• _PROBLEM DETAILS_: Starting at the line that has "If , will return" and stopping after the line that has "two different groups.", reproduce the listing below exactly; omit everything else.

• _LISTED RECORDS_:

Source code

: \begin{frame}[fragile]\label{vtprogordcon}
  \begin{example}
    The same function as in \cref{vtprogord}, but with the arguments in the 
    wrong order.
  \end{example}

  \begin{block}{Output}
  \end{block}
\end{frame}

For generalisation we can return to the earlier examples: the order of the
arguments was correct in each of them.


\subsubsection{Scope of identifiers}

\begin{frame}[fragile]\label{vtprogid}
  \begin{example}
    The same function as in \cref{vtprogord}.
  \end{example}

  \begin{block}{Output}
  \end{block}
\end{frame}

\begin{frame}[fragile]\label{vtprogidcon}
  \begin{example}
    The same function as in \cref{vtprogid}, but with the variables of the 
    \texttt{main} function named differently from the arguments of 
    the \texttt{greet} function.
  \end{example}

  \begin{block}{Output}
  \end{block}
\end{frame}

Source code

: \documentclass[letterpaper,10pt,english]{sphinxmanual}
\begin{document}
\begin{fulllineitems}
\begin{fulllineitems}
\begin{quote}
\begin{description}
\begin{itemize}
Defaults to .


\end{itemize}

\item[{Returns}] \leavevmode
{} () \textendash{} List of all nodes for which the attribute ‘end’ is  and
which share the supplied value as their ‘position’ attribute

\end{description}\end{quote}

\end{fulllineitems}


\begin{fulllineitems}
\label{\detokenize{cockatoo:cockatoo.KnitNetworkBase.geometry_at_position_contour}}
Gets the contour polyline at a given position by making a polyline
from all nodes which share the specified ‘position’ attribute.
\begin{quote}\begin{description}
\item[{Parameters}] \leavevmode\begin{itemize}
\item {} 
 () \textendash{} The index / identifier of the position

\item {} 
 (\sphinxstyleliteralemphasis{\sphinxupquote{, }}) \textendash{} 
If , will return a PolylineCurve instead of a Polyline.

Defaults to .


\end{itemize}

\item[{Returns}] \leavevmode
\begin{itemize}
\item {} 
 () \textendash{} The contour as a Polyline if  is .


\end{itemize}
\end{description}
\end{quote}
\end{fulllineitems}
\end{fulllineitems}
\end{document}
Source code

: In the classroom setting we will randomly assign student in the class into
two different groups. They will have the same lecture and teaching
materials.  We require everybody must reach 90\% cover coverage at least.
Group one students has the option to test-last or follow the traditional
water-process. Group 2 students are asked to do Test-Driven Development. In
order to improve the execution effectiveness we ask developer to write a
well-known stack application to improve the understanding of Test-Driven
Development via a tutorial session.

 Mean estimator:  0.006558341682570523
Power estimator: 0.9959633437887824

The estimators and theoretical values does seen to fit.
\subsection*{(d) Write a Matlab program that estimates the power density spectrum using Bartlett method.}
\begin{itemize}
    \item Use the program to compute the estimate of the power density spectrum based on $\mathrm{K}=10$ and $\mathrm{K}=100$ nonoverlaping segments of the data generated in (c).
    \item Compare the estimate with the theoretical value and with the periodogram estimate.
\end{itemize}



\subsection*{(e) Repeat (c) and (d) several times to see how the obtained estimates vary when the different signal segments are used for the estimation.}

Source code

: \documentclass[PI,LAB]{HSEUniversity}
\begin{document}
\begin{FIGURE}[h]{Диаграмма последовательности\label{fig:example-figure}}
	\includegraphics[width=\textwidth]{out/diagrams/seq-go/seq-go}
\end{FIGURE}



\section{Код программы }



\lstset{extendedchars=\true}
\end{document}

• _SOLUTION FOR THIS EXERCISE_:
If , will return a PolylineCurve instead of a Polyline.

Defaults to .


\end{itemize}

\item[{Returns}] \leavevmode
\begin{itemize}
\item {} 
 () \textendash{} The contour as a Polyline if  is .


\end{itemize}
\end{description}
\end{quote}
\end{fulllineitems}
\end{fulllineitems}
\end{document}
Source code

: In the classroom setting we will randomly assign student in the class into
two different groups. They will have the same lecture and teaching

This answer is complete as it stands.